IndoNLP / nusa-writes

NusaWrites is an in-depth analysis of corpora collection strategy and a comprehensive language modeling benchmark for underrepresented and extremely low-resource Indonesian local languages.
Apache License 2.0
24 stars 2 forks source link

NusaWrites

Overview

NusaWrites is an in-depth analysis of corpora collection strategy and a comprehensive language modeling benchmark for underrepresented and extremely low-resource Indonesian local languages.
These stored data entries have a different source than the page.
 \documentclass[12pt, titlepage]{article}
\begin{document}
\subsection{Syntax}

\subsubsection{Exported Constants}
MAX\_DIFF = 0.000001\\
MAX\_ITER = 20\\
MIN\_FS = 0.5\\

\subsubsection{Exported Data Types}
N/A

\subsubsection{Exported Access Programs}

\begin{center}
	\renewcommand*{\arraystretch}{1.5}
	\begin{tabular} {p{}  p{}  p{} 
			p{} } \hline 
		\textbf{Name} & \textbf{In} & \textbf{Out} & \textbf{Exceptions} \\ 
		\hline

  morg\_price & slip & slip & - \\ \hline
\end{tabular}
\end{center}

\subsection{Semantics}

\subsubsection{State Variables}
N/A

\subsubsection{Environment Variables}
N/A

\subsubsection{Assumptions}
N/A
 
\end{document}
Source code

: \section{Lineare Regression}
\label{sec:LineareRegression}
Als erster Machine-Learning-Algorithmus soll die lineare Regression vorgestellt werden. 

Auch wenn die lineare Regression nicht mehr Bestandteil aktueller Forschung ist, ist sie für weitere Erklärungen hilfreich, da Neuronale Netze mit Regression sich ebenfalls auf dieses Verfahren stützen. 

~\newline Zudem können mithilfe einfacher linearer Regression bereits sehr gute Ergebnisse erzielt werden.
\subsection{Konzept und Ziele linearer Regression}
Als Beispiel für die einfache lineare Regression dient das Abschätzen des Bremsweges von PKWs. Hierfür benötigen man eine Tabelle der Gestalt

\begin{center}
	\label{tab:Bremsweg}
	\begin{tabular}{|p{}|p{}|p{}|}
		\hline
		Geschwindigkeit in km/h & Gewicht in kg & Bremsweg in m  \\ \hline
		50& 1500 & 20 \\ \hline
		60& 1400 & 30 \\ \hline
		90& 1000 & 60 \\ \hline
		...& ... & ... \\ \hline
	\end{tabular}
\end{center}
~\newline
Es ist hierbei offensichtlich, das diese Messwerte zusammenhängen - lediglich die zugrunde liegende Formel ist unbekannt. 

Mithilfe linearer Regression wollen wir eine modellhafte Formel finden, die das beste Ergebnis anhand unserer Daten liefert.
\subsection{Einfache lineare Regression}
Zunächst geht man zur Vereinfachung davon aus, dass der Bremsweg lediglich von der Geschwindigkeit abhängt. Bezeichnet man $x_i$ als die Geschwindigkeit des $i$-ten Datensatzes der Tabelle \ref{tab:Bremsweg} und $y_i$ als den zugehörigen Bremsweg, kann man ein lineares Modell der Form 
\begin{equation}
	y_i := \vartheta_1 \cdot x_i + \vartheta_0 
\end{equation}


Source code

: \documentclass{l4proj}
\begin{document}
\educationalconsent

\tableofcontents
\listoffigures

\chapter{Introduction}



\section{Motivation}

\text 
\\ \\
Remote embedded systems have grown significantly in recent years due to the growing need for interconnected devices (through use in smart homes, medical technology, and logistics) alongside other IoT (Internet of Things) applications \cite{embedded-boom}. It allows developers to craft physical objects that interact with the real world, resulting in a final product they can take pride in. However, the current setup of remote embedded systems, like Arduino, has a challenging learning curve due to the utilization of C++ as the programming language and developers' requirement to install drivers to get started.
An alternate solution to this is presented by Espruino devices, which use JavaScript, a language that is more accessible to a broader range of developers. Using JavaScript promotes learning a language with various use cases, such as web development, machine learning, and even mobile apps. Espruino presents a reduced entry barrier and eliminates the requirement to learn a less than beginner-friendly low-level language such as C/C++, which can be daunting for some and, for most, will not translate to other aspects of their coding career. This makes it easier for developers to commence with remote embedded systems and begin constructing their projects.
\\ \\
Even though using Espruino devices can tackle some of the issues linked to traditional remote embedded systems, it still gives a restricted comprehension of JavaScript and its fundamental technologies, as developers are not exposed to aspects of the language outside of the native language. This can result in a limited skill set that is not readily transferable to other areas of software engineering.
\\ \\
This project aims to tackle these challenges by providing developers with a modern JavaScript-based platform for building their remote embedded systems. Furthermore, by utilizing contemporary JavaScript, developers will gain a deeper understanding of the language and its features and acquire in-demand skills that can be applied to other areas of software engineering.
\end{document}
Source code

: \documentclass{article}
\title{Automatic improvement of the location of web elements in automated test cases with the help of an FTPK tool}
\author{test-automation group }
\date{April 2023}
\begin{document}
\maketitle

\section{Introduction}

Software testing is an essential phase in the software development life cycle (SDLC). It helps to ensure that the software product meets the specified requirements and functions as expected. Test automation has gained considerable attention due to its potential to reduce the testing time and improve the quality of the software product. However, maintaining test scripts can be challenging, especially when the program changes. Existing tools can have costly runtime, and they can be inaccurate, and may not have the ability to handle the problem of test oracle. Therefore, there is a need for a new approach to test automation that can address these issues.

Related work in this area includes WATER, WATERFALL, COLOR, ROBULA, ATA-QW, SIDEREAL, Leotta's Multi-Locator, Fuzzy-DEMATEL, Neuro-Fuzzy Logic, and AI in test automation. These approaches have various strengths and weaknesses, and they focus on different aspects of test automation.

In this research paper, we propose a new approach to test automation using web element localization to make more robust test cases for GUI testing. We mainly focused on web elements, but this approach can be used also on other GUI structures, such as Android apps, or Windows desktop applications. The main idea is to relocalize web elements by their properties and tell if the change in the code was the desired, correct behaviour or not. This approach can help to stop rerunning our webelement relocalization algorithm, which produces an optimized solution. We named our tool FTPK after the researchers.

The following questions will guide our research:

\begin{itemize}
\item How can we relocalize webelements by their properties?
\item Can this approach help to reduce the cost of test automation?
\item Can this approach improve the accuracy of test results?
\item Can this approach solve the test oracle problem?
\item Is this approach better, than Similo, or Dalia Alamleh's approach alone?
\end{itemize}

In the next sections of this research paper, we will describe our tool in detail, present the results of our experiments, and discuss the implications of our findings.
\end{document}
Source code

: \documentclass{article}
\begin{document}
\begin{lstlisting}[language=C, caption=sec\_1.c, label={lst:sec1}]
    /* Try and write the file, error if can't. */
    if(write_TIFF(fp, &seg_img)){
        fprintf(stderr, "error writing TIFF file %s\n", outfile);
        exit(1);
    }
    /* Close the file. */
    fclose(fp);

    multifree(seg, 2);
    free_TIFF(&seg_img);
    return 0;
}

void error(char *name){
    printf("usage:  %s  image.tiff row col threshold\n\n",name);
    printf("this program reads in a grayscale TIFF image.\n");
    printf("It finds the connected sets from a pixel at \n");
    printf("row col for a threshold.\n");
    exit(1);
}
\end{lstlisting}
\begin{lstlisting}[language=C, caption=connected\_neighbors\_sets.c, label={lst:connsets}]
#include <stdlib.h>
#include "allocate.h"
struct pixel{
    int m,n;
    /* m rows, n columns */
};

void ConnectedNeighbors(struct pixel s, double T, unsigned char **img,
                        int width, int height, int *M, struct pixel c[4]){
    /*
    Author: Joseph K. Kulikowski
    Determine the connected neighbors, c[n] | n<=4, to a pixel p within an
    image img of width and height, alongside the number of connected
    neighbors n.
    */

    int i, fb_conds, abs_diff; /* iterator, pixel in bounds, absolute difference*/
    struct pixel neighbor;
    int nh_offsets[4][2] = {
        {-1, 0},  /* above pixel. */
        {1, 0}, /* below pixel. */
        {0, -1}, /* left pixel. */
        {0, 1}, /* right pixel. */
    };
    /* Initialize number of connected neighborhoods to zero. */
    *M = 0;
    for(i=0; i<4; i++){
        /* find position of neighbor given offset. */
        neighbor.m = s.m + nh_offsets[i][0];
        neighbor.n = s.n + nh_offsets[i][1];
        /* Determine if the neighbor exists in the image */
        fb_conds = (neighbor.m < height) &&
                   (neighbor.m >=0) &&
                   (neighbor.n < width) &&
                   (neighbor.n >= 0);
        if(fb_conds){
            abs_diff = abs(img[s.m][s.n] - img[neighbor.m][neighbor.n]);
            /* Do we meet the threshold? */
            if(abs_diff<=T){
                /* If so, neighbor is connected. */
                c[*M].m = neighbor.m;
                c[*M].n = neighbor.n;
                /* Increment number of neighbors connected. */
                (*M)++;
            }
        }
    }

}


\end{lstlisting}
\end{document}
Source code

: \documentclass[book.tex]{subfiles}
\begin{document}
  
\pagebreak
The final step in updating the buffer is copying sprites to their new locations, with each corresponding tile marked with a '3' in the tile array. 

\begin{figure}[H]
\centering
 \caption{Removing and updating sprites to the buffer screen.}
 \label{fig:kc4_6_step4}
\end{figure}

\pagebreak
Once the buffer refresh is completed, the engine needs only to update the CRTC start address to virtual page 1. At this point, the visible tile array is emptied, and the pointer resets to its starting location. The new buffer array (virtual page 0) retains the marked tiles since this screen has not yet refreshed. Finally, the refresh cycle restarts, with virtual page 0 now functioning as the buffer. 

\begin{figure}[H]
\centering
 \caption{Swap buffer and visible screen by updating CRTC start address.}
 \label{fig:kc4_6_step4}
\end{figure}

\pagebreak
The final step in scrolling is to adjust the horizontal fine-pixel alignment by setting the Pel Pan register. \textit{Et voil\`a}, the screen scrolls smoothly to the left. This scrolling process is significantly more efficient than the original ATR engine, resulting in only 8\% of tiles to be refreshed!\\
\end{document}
NusaWrites benchmark consists of two datasets over 6 different tasks:

  1. NusaTranslation

    • NusaTranslation is a human translated local languages dataset consists of 72,444 textual data from multiple languages
    • NusaTranslation covers 11 local languages, including Ambon (abs), Batak (btk), Betawi (bew), Bima (bhp), Javanese (jav), Madurese (mad), Makassarese (mak), Minangkabau (min), Palembang / Musi (mui), Rejang (rej), and Sundanese (sun)
    • NusaTranslation support 3 downstream tasks: sentiment analysis, emotion classification, and machine translation
  2. NusaParagraph

    • NusaParagraph is a human paragraph writing dataset consists of 57,409 paragraphs from multiple Indonesian local languages
    • NusaParagraph covers 10 local languages, including Batak (btk), Betawi (bew), Buginese (bug), Javanese (jav), Madurese (mad), Makassarese (mak), Minangkabau (min), Palembang / Musi (mui), Rejang (rej), and Sundanese (sun)
    • NusaParagraph supports 3 downstream tasks: emotion classification, topic modeling, and rhetoric mode classification

How to Use

The complete NusaWrites dataset can be accessed from our github repository. For a more easy-to-use and standardized access of all NusaWrites datasets, you can access it though the [Hugging Face datasets library]() or our [NusaCrowd library]()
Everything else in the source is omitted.